● **Description of the task**:
Lines with "AGbox": report how many there are in the listing below, giving the number and nothing else.
-.-.-
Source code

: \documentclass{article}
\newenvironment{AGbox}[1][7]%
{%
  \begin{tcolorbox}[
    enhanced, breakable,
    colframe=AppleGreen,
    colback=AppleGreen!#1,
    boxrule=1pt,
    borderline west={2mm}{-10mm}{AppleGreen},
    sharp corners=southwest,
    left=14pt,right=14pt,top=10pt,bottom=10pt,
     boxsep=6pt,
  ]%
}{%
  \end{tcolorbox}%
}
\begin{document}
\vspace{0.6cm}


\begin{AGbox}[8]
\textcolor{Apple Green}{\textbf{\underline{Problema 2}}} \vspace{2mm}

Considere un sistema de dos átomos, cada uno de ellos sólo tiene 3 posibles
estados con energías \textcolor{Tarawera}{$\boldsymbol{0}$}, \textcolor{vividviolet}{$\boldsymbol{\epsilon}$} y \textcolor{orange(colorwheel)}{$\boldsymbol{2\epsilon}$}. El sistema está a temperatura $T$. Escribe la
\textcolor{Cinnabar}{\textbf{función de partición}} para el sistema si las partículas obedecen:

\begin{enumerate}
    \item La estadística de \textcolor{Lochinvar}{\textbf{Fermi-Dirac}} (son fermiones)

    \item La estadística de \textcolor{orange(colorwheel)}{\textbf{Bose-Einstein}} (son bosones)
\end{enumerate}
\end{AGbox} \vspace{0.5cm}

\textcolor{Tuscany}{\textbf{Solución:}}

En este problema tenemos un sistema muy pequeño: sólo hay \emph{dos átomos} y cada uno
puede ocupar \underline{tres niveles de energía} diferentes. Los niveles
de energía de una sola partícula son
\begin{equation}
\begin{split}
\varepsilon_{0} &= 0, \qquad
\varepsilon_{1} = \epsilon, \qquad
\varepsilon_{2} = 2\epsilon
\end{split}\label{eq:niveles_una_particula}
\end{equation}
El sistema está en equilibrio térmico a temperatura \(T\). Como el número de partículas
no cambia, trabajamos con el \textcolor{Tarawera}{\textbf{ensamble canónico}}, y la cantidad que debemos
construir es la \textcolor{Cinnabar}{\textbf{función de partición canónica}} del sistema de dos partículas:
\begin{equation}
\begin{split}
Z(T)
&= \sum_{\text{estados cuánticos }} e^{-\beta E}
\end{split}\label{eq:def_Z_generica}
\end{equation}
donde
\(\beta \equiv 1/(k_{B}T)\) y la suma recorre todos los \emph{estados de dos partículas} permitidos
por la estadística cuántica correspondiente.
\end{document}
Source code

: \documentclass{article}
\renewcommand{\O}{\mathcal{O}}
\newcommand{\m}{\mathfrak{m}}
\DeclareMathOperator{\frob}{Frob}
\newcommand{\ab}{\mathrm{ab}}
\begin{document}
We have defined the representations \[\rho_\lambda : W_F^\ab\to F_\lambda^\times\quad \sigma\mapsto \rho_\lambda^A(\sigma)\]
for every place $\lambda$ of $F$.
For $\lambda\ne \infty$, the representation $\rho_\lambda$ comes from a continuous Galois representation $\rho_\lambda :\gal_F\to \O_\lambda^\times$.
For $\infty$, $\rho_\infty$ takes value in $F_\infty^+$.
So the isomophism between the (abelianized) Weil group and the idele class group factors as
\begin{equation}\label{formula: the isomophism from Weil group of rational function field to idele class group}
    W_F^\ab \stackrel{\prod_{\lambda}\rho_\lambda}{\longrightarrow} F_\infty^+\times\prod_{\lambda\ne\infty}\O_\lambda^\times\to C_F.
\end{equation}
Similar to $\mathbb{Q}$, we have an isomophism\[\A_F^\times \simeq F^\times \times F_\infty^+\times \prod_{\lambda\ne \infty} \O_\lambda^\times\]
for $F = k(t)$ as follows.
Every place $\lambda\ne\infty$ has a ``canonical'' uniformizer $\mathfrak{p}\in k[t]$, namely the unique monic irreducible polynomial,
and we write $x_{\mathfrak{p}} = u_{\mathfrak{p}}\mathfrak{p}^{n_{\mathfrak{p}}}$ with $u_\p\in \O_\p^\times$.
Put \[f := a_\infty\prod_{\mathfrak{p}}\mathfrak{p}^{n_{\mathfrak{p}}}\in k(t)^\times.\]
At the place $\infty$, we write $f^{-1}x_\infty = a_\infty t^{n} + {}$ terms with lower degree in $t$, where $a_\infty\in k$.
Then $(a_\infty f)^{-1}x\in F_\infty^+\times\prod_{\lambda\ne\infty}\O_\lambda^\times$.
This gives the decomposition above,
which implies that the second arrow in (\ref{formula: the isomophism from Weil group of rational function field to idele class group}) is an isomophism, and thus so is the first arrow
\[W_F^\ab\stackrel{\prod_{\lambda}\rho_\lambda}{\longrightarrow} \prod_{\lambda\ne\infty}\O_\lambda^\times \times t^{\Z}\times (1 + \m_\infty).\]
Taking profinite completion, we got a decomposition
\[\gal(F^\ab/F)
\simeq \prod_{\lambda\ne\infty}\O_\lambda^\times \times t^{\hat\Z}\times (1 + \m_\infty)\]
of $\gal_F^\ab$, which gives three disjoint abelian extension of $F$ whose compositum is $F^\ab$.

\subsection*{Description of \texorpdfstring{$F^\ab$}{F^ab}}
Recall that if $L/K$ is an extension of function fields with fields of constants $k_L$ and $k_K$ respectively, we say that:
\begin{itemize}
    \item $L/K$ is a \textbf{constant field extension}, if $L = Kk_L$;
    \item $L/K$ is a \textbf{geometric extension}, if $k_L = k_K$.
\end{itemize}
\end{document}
-.-.-
● **Reply**:
3